The blanket is done.

He sits there staring at it, staring at the stars which shine gently in the dim light of the living room. Then he covers Hiei with it and goes to bed. No sense in torturing himself—

There’s a creak behind him.

He pauses, one foot in bed. Hiei is in the doorway, staring at him with dark eyes. He's drowning beneath the starlit blanket. He looks ethereal.

Kazuma scoots over. Hiei slides in, and covers them both with Kazuma's glorious creation.

"You like?" Kazuma murmurs drowsily.

Hiei tugs his chin and kisses him lazily. "Mhm."

They sleep, covered by the gentle gleam of stars.


"Alright," Kazuma says, bouncing a little. "You ready?"

"Stop fidgeting, or I'm leaving," Hiei sighs.
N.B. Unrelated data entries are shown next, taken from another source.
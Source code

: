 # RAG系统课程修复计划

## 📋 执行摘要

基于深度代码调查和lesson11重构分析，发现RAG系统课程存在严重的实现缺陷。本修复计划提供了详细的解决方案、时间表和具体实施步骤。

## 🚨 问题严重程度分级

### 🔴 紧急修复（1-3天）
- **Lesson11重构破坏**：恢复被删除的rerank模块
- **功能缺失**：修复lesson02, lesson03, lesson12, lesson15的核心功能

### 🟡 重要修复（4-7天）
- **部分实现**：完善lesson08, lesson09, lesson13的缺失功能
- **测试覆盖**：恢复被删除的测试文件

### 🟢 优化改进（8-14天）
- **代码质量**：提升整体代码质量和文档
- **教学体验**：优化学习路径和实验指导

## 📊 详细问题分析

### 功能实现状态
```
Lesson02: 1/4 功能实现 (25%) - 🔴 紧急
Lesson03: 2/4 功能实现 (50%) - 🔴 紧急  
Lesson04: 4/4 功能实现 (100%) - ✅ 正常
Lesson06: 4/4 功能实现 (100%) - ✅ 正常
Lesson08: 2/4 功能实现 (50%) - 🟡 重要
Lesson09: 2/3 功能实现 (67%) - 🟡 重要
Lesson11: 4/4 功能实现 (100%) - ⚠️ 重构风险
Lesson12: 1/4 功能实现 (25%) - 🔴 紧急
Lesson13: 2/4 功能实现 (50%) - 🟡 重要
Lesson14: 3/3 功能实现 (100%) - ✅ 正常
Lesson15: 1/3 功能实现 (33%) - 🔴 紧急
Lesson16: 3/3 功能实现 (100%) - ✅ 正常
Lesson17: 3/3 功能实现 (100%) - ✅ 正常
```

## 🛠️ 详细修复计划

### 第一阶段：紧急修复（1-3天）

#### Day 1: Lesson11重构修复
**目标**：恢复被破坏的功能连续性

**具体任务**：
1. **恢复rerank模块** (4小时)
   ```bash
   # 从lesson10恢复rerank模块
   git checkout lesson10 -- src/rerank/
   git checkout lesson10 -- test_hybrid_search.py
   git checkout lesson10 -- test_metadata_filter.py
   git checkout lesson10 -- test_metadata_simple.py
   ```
"The answer for number three is Nobunaga Oda, right?" Mitarai asks from the floor. He's got his homework sprawled across the coffee table, occasionally glancing up at the game show on TV. The balcony door is wide open, and the sweetest spring breeze fills the apartment with the scent of the campus flowers.

A perfect day.

"Kuwabara," Mitarai whines.

"Is it multiple choice?" Hiei puts a hand on Kazuma's thigh, and the bouncing stops. "Ooooh, little man, don't you dare."

Hiei's smile is wicked.

Mitarai throws pillows at both of them. "Swear to god, if you start any funny business right in front of my homework, I'm putting you in another dimension. Yes, multiple choice. Oda, Tokugawa, Toyotomi, or all of the above."

"All of the above."

"Thank you," Mitarai says, though he's watching TV again. He'll probably ask the same question in five minutes.

Hiei lets go and waggles the needles in his hands. "Well?"

Kazuma presses a quick kiss to his cheek. "Okay, so you loop the yarn around your finger like this…"

It's springtime, and he's in love. He's sure Hiei is too. After all, there is probably no greater way for the demon to declare his affection than by letting Kazuma teach him how to knit.